Lepas solat maghrib, aku, Bapak, dan Dino menghadap meja makan.
“Maaf, belum sempat bikin sambal,” kataku.
“Nggak apa-apa, Nin. Ini sudah cukup,” Bapak menenangkan.
Ketika mulai mengunyah, Dino tertegun. Begitu pula Bapak. Aku yang masih belum menyendok, turut tertegun. Kenapa ekspresi mereka seperti itu?
“Rasanya,” Dino bergumam lirih.
“Ya,” Bapak mengangguk.
“Kenapa? Nggak enak?” Aku jadi was-was. Semoga mereka memaklumi karena aku masih amatiran.
“Seperti masakan Ibu,” Dino menatapku. Keredupan di matanya berganti binar keceriaan.
“Terutama tumis kacang panjangnya. Nina, hebat sekali kamu. Bisa masak seperti Ibu,” Bapak masih takjub.
Aku tersenyum. Sungguh, rasanya seperti diselimuti bintang-bintang. Kami makan dengan lahap sambil sesekali mengobrol. Bapak dan Dino bertanya kok bisa aku sukses menduplikasi resep Ibu. Kehangatan tercipta di antara kami. Kabut-kabut berduka itu sepertinya mulai menipis.
“Ibu suka memanggilku untuk menemani beliau ketika tengah memasak.
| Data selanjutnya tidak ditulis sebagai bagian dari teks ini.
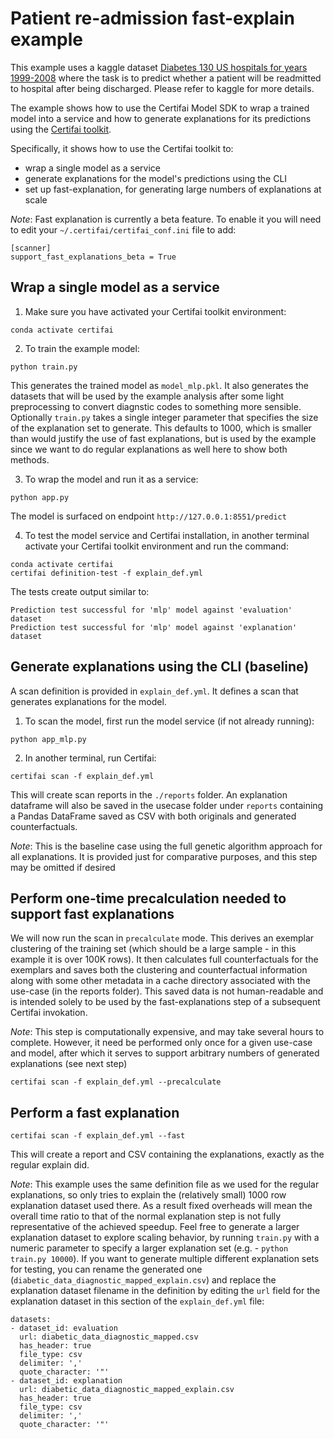 # Patient re-admission fast-explain example

This example uses a kaggle dataset [Diabetes 130 US hospitals for years 1999-2008](https://www.kaggle.com/brandao/diabetes) where the task is to predict whether a patient will be readmitted to hospital after being discharged. Please refer to kaggle for more details.

 The example shows how to use the Certifai Model SDK to wrap a trained model into a service and how to generate explanations for its predictions
 using the
 [Certifai toolkit](https://cognitivescale.github.io/cortex-certifai/docs/about).

Specifically, it shows how to use the Certifai toolkit to:
 * wrap a single model as a service
 * generate explanations for the model's predictions using the CLI
 * set up fast-explanation, for generating large numbers of explanations at scale

*Note*:  Fast explanation is currently a beta feature.  To enable it you will need to
edit your `~/.certifai/certifai_conf.ini` file to add:
```
[scanner]
support_fast_explanations_beta = True
```
## Wrap a single model as a service

1. Make sure you have activated your Certifai toolkit environment:
```
conda activate certifai
```

2. To train the example model:
```
python train.py
```
This generates the trained model as `model_mlp.pkl`.  It also generates the datasets that will be used
by the example analysis after some light preprocessing to convert diagnstic codes
to something more sensible.  Optionally `train.py` takes a single integer parameter
that specifies the size of the explanation set to generate.  This defaults to
1000, which is smaller than would justify the use of fast explanations, but is used
by the example since we want to do regular explanations as well here to show both
methods.

3. To wrap the model and run it as a service:
```
python app.py
```
The model is surfaced on endpoint `http://127.0.0.1:8551/predict`


4. To test the model service and Certifai installation, in another terminal activate your Certifai toolkit
environment and run the command:
```
conda activate certifai
certifai definition-test -f explain_def.yml
```
The tests create output similar to:
```
Prediction test successful for 'mlp' model against 'evaluation' dataset
Prediction test successful for 'mlp' model against 'explanation' dataset
```

## Generate explanations using the CLI (baseline)

A scan definition is provided in `explain_def.yml`. It defines
a scan that generates explanations for the model.

1. To scan the model, first run the model service (if not already running):
```
python app_mlp.py
```

2. In another terminal, run Certifai:
```
certifai scan -f explain_def.yml
```
This will create scan reports in the `./reports` folder.  An explanation dataframe
will also be saved in the usecase folder under `reports` containing a Pandas DataFrame
saved as CSV with both originals and generated counterfactuals.

*Note*: This is the baseline case using the full genetic algorithm approach for all
explanations.  It is provided just for comparative purposes, and this step may be omitted if desired

## Perform one-time precalculation needed to support fast explanations

We will now run the scan in `precalculate` mode.  This derives an exemplar clustering
of the training set (which should be a large sample - in this example it is over 100K rows).
It then calculates full counterfactuals for the exemplars and saves both the clustering
and counterfactual information along with some other metadata in a cache directory
associated with the use-case (in the reports folder).  This saved data is not human-readable
and is intended solely to be used by the fast-explanations step of a subsequent Certifai invokation.

*Note*: This step is computationally expensive, and may take several hours to
complete.  However, it need be performed only once for a given use-case and model, after
which it serves to support arbitrary numbers of generated explanations (see next step)

```
certifai scan -f explain_def.yml --precalculate
```

## Perform a fast explanation

```
certifai scan -f explain_def.yml --fast
```

This will create a report and CSV containing the explanations, exactly as the regular
explain did.

*Note*: This example uses the same definition file as we used for the regular explanations, so
only tries to explain the (relatively small) 1000 row explanation dataset used there.
As a result fixed overheads will mean the overall time ratio to that of the normal
explanation step is not fully representative of the achieved speedup. Feel free to
generate a larger explanation dataset to explore scaling behavior, by running `train.py` with
a numeric parameter to specify a larger explanation set (e.g. - `python train.py 10000`).
If you want to generate multiple different explanation sets for testing, you can rename the generated
one (`diabetic_data_diagnostic_mapped_explain.csv`) and replace the explanation dataset filename in the definition
by editing the `url` field for the explanation dataset in this section of the `explain_def.yml` file:
```
datasets:
- dataset_id: evaluation
  url: diabetic_data_diagnostic_mapped.csv
  has_header: true
  file_type: csv
  delimiter: ','
  quote_character: '"'
- dataset_id: explanation
  url: diabetic_data_diagnostic_mapped_explain.csv
  has_header: true
  file_type: csv
  delimiter: ','
  quote_character: '"'
```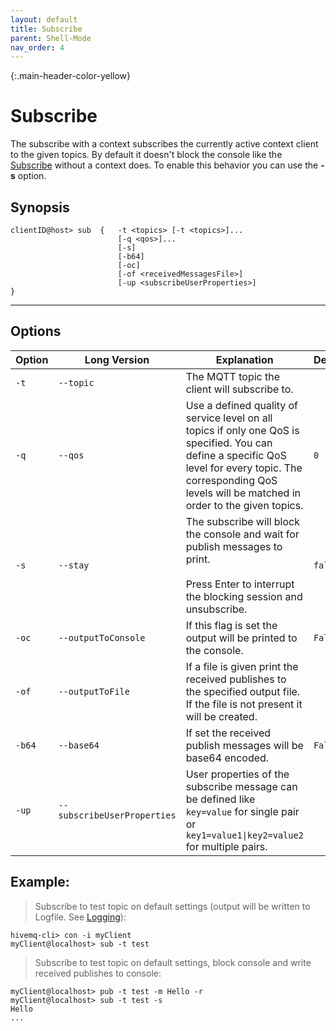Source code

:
 ```yaml
---
layout: default
title: Subscribe
parent: Shell-Mode
nav_order: 4
---
```


{:.main-header-color-yellow}
# Subscribe

The subscribe with a context subscribes the currently active context client to the given topics.
By default it doesn't block the console like the [Subscribe](/docs/04_subscribe) without a context does.
To enable this behavior you can use the **-s** option.


## Synopsis

```
clientID@host> sub  {   -t <topics> [-t <topics>]...
                        [-q <qos>]...
                        [-s]
                        [-b64]
                        [-oc]
                        [-of <receivedMessagesFile>]
                        [-up <subscribeUserProperties>]
}
```

***

##  Options

|Option    |Long Version | Explanation                  | Default  |
|----------|-------------|------------------------------|----------|
| ``-t``   | ``--topic``| The MQTT topic the client will subscribe to. |
| ``-q`` | ``--qos`` | Use a defined quality of service level on all topics if only one QoS is specified. You can define a specific QoS level for every topic. The corresponding QoS levels will be matched in order to the given topics. | ``0``
| ``-s``   | ``--stay``| The subscribe will block the console and wait for publish messages to print. <br><br> Press Enter to interrupt the blocking session and unsubscribe.  | ``false`` |
| ``-oc``| ``--outputToConsole`` | If this flag is set the output will be printed to the console. | ``False`` 
| ``-of``| ``--outputToFile`` | If a file is given print the received publishes to the specified output file. If the file is not present it will be created. |
| ``-b64``| ``--base64``| If set the received publish messages will be base64 encoded. | ``False``
| ``-up``  | ``--subscribeUserProperties`` | User properties of the subscribe message can be defined like ``key=value`` for single pair or ``key1=value1\|key2=value2`` for multiple pairs. |


## Example:

> Subscribe to test topic on default settings (output will be written to Logfile.
See [Logging](/docs/06_logging)):

```
hivemq-cli> con -i myClient
myClient@localhost> sub -t test
```

> Subscribe to test topic on default settings, block console and write received publishes to console:

```
myClient@localhost> pub -t test -m Hello -r
myClient@localhost> sub -t test -s
Hello
...
```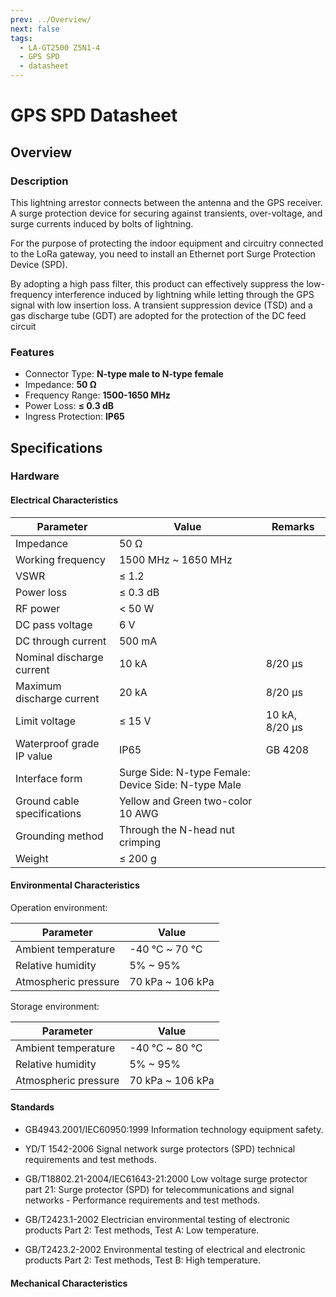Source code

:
 ```yaml
---
prev: ../Overview/
next: false
tags:
  - LA-GT2500 Z5N1-4
  - GPS SPD
  - datasheet
---
```


# GPS SPD Datasheet

## Overview

### Description

This lightning arrestor connects between the antenna and the GPS receiver. A surge protection device for securing against transients, over-voltage, and surge currents induced by bolts of lightning.

For the purpose of protecting the indoor equipment and circuitry connected to the LoRa gateway, you need to install an Ethernet port Surge Protection Device (SPD).

By adopting a high pass filter, this product can effectively suppress the low-frequency interference induced by lightning while letting through the GPS signal with low insertion loss. A transient suppression device (TSD) and a gas discharge tube (GDT) are adopted for the protection of the DC feed circuit
### Features

- Connector Type: **N-type male to N-type female**
- Impedance: **50&nbsp;Ω**
- Frequency Range: **1500-1650&nbsp;MHz**
- Power Loss: **≤ 0.3&nbsp;dB**
- Ingress Protection: **IP65**

## Specifications

### Hardware

#### Electrical Characteristics

| Parameter                   | Value                                               | Remarks                  |
| --------------------------- | --------------------------------------------------- | ------------------------ |
| Impedance                   | 50&nbsp;Ω                                           |                          |
| Working frequency           | 1500&nbsp;MHz ~ 1650&nbsp;MHz                       |                          |
| VSWR                        | ≤ 1.2                                               |                          |
| Power loss                  | ≤ 0.3&nbsp;dB                                       |                          |
| RF power                    | < 50&nbsp;W                                         |                          |
| DC pass voltage             | 6&nbsp;V                                            |                          |
| DC through current          | 500&nbsp;mA                                         |                          |
| Nominal discharge current   | 10&nbsp;kA                                          | 8/20&nbsp;µs             |
| Maximum discharge current   | 20&nbsp;kA                                          | 8/20&nbsp;µs             |
| Limit voltage               | ≤ 15&nbsp;V                                         | 10&nbsp;kA, 8/20&nbsp;µs |
| Waterproof grade IP value   | IP65                                                | GB 4208                  |
| Interface form              | Surge Side: N-type Female: Device Side: N-type Male |                          |
| Ground cable specifications | Yellow and Green two-color 10 AWG                   |                          |
| Grounding method            | Through the N-head nut crimping                     |                          |
| Weight                      | ≤ 200&nbsp;g                                        |                          |

#### Environmental Characteristics

Operation environment:

| Parameter            | Value                      |
| -------------------- | -------------------------- |
| Ambient temperature  | -40&nbsp;℃ ~ 70&nbsp;℃     |
| Relative humidity    | 5% ~ 95%                   |
| Atmospheric pressure | 70&nbsp;kPa ~ 106&nbsp;kPa |

Storage environment:

| Parameter            | Value                      |
| -------------------- | -------------------------- |
| Ambient temperature  | -40&nbsp;℃ ~ 80&nbsp;℃     |
| Relative humidity    | 5% ~ 95%                   |
| Atmospheric pressure | 70&nbsp;kPa ~ 106&nbsp;kPa |

#### Standards

- GB4943.2001/IEC60950:1999 Information technology equipment safety. 

- YD/T 1542-2006 Signal network surge protectors (SPD) technical requirements and test methods.

- GB/T18802.21-2004/IEC61643-21:2000 Low voltage surge protector part 21: Surge protector (SPD) for telecommunications and signal networks - Performance requirements and test methods.

- GB/T2423.1-2002 Electrician environmental testing of electronic products Part 2: Test methods, Test A: Low temperature.

- GB/T2423.2-2002 Environmental testing of electrical and electronic products Part 2: Test methods, Test B: High temperature.

#### Mechanical Characteristics

<rk-img
  src="/assets/images/accessories/gps-spd/1.png"
  width="60%"
  caption="Mechanical Dimensions"
/>

<rk-img
  src="/assets/images/accessories/gps-spd/2.png"
  width="60%"
  caption="Grounding Cable"
/>

<rk-img
  src="/assets/images/accessories/gps-spd/3.png"
  width="60%"
  caption="Typical Use"
/>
Ibu bercerita banyak padaku,” aku menjelaskan.
oOo
Pagi ini aku berangkat ke sekolah lebih awal. Aku masih ingin mampir ke tempat Ibu. Keceriaan berbuka semalam masih membekas hingga detik ini. Di tikungan dekat masjid, aku turun dari angkutan umum.
Kakiku melangkah mantap di sisi jalan kecil. Cuma butuh sekitar tiga menit, aku sudah tiba. Langkahku terhenti di pintu gerbang. Aku mendongak. Ada tulisan: TEMPAT PEMAKAMAN UMUM KALIWETAN.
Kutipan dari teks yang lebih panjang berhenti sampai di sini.